## Task to carry out
Nothing but the text belongs in the answer: the listing below, copied exactly, without pictures.

## Dataset
=-=-=
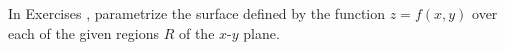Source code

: {\noindent In Exercises}
{, parametrize the surface defined by the function $z=f(x,y)$ over each of the given regions $R$ of the $x$-$y$ plane.
}
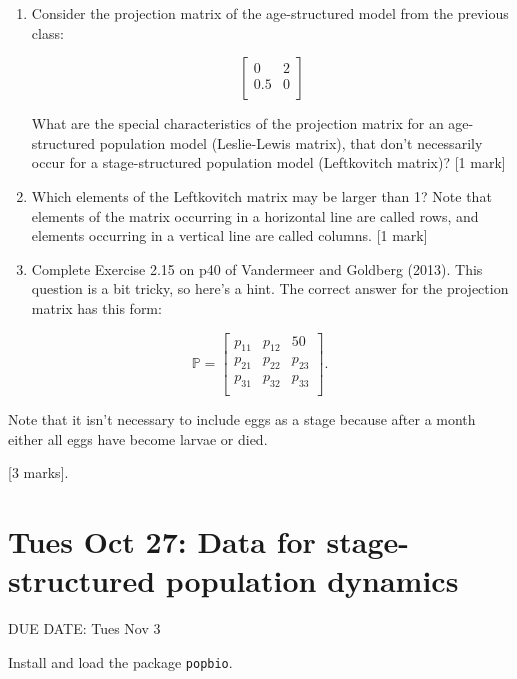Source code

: \documentclass[]{book}
\begin{document}
\begin{enumerate}
\def\labelenumi{\arabic{enumi}.}
\item
  Consider the projection matrix of the age-structured model from the
  previous class:

  \begin{equation}
  \left[
  \begin{array}{cc}
  0 & 2\\
  0.5 & 0\\
  \end{array}
  \right]
  \end{equation}

  What are the special characteristics of the projection matrix for an
  age-structured population model (Leslie-Lewis matrix), that don't
  necessarily occur for a stage-structured population model (Leftkovitch
  matrix)? {[}1 mark{]}
\item
  Which elements of the Leftkovitch matrix may be larger than 1? Note
  that elements of the matrix occurring in a horizontal line are called
  rows, and elements occurring in a vertical line are called columns.
  {[}1 mark{]}
\item
  Complete Exercise 2.15 on p40 of Vandermeer and Goldberg (2013). This
  question is a bit tricky, so here's a hint. The correct answer for the
  projection matrix has this form:
\end{enumerate}

\begin{equation}
\mathbb{P} = 
\left[
\begin{array}{ccc}
p_{11} & p_{12} & 50 \\
p_{21} & p_{22} & p_{23}\\
p_{31} & p_{32} & p_{33}\\
\end{array}
\right].
\end{equation}

Note that it isn't necessary to include eggs as a stage because after a
month either all eggs have become larvae or died.

{[}3 marks{]}.

\chapter{Tues Oct 27: Data for stage-structured population
dynamics}\label{tues-oct-27-data-for-stage-structured-population-dynamics}

DUE DATE: Tues Nov 3

Install and load the package \texttt{popbio}.
\end{document}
=-=-=
## Finished exercise
Source code

: {\noindent In Exercises}
{, parametrize the surface defined by the function $z=f(x,y)$ over each of the given regions $R$ of the $x$-$y$ plane.
}
Source code

: \documentclass[]{book}
\begin{document}
\begin{enumerate}
\def\labelenumi{\arabic{enumi}.}
\item
  Consider the projection matrix of the age-structured model from the
  previous class:

  \begin{equation}
  \left[
  \begin{array}{cc}
  0 & 2\\
  0.5 & 0\\
  \end{array}
  \right]
  \end{equation}

  What are the special characteristics of the projection matrix for an
  age-structured population model (Leslie-Lewis matrix), that don't
  necessarily occur for a stage-structured population model (Leftkovitch
  matrix)? {[}1 mark{]}
\item
  Which elements of the Leftkovitch matrix may be larger than 1? Note
  that elements of the matrix occurring in a horizontal line are called
  rows, and elements occurring in a vertical line are called columns.
  {[}1 mark{]}
\item
  Complete Exercise 2.15 on p40 of Vandermeer and Goldberg (2013). This
  question is a bit tricky, so here's a hint. The correct answer for the
  projection matrix has this form:
\end{enumerate}

\begin{equation}
\mathbb{P} = 
\left[
\begin{array}{ccc}
p_{11} & p_{12} & 50 \\
p_{21} & p_{22} & p_{23}\\
p_{31} & p_{32} & p_{33}\\
\end{array}
\right].
\end{equation}

Note that it isn't necessary to include eggs as a stage because after a
month either all eggs have become larvae or died.

{[}3 marks{]}.

\chapter{Tues Oct 27: Data for stage-structured population
dynamics}\label{tues-oct-27-data-for-stage-structured-population-dynamics}

DUE DATE: Tues Nov 3

Install and load the package \texttt{popbio}.
\end{document}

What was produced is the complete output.